Vectorizer and buffer overlaps

classic Classic list List threaded Threaded
6 messages Options
Reply | Threaded
Open this post in threaded view
|

Vectorizer and buffer overlaps

Nicola Gigante
Hello

I feel like this is a trivial question but I can’t find an answer.

I’m looking at the llvm vectorizer to learn how to better
take advantage of it.

I have this function:

void product(float *data1, float *data2, float *result, size_t size) {
    size_t i = 0;
    for(i = 0; i < size; i++) {
        result[i] = data1[i] * data2[i];
    }
}

It seems it correctly get vectorized with -O3, but I can see
the vector.memcheck block that looks for overlapping buffers.

How can I inform the compiler that I know the buffer won’t overlap?

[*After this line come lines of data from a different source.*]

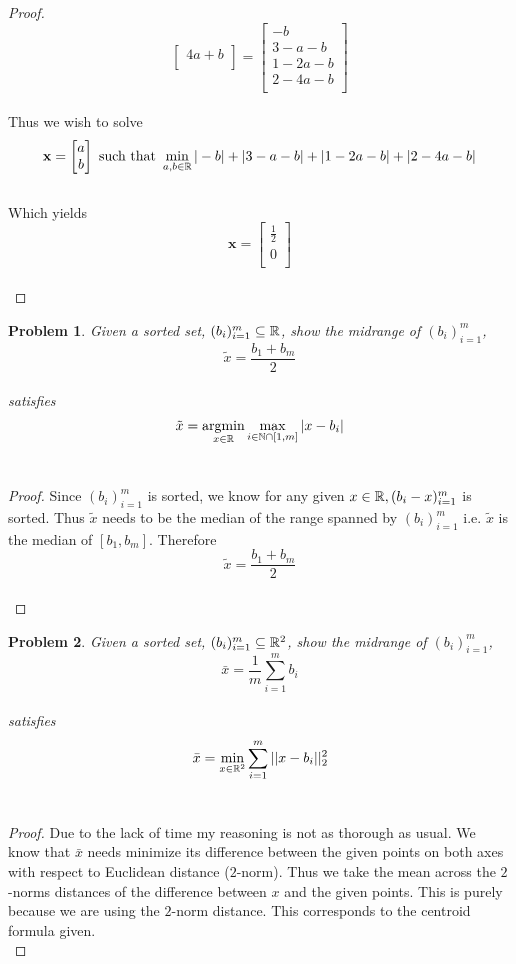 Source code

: \documentclass[12pt,oneside]{amsart}
\numberwithin{equation}{section}
\numberwithin{figure}{section}
\theoremstyle{plain}
\newtheorem{prob}{Problem}
\theoremstyle{definition}
\newcommand{\R}{\ensuremath \mathbb{R}}
\newcommand{\N}{\ensuremath \mathbb{N}}
\DeclareMathOperator{\argmin}{argmin}
\begin{document}
\begin{proof}
\[\begin{bmatrix}
4a + b \\
\end{bmatrix} = \begin{bmatrix}
-b \\
3 - a - b \\
1 - 2a - b \\
2 - 4a - b \\
\end{bmatrix}\] \\
Thus we wish to solve \\
\[\mathbf{x} = \begin{bmatrix}
a \\
b \\
\end{bmatrix} \text{ such that } \min_{a,b \in \R} |-b| + |3-a-b| + |1-2a-b| + 
|2-4a-b|\] \\
Which yields \\
\[\mathbf{x} = \begin{bmatrix}
  \frac{1}{2} \\
  0 \\
\end{bmatrix}\] \\
\end{proof}

\begin{prob}
Given a sorted set, $(b_i)_{i=1}^{m} \subseteq \R$, show the midrange of 
$(b_i)_{i=1}^{m}$, \\
\[\tilde x = \frac{b_1 + b_m}{2}\] \\
satisfies \\
\[\tilde x = \argmin_{x \in \R}\max_{i \in \N \cap [1,m]}|x - b_i|\] \\
\end{prob}
\begin{proof}
Since $(b_i)_{i=1}^{m}$ is sorted, we know for any given $x \in \R, (b_i - x)_{i=1}^{m}$ 
is sorted. Thus $\tilde x$ needs to be the median of the range spanned by $(b_i)_{i=1}^{m}$ 
i.e. $\tilde x$ is the median of $[b_1,b_m]$. Therefore \\
\[\tilde x = \frac{b_1 + b_m}{2}\] \\
\end{proof}

\begin{prob}
Given a sorted set, $(b_i)_{i=1}^{m} \subseteq \R^2$, show the midrange of 
$(b_i)_{i=1}^{m}$, \\
\[\bar x = \frac{1}{m}\sum_{i=1}^{m}b_i\] \\
satisfies \\
\[\bar x = \min_{x \in \R^2}\sum_{i=1}^{m}||x - b_i||_2^2\] \\
\end{prob}
\begin{proof}
Due to the lack of time my reasoning is not as thorough as usual. We know that 
$\bar x$ needs minimize its difference between the given points on both axes with 
respect to Euclidean distance ($2$-norm). Thus we take the mean across the 
$2$-norms distances of the difference between $x$ and the given points. This is 
purely because we are using the $2$-norm distance. This corresponds to the 
centroid formula given. \\
\end{proof}
\end{document}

Simulating a real case (kind of), I’ve tried something like this:
struct mass_tag;
struct acceleration_tag;
struct force_tag;

template<typename T, typename>
class wrapper {
    T _v;
public:
    wrapper(T v) : _v(v) { }
    operator T() const { return _v; }
};

using mass = wrapper<float, mass_tag>;
using acceleration = wrapper<float, acceleration_tag>;
using force = wrapper<float, force_tag>;

void product(mass *data1, acceleration *data2,
             force *result, size_t size) {
    size_t i = 0;
    for(i = 0; i < size; i++) {
        result[i] = data1[i] * data2[i];
    }
}

The concept here reminds something like Boost.Unit.
I thought that being the pointers of different type,
type based alias analysis would say that they don’t overlap,
but I’m missing something since the memcheck block is still
there. I’m compiling with clang 3.4 with -O3 -fstrict-aliasing, isn’t it enough?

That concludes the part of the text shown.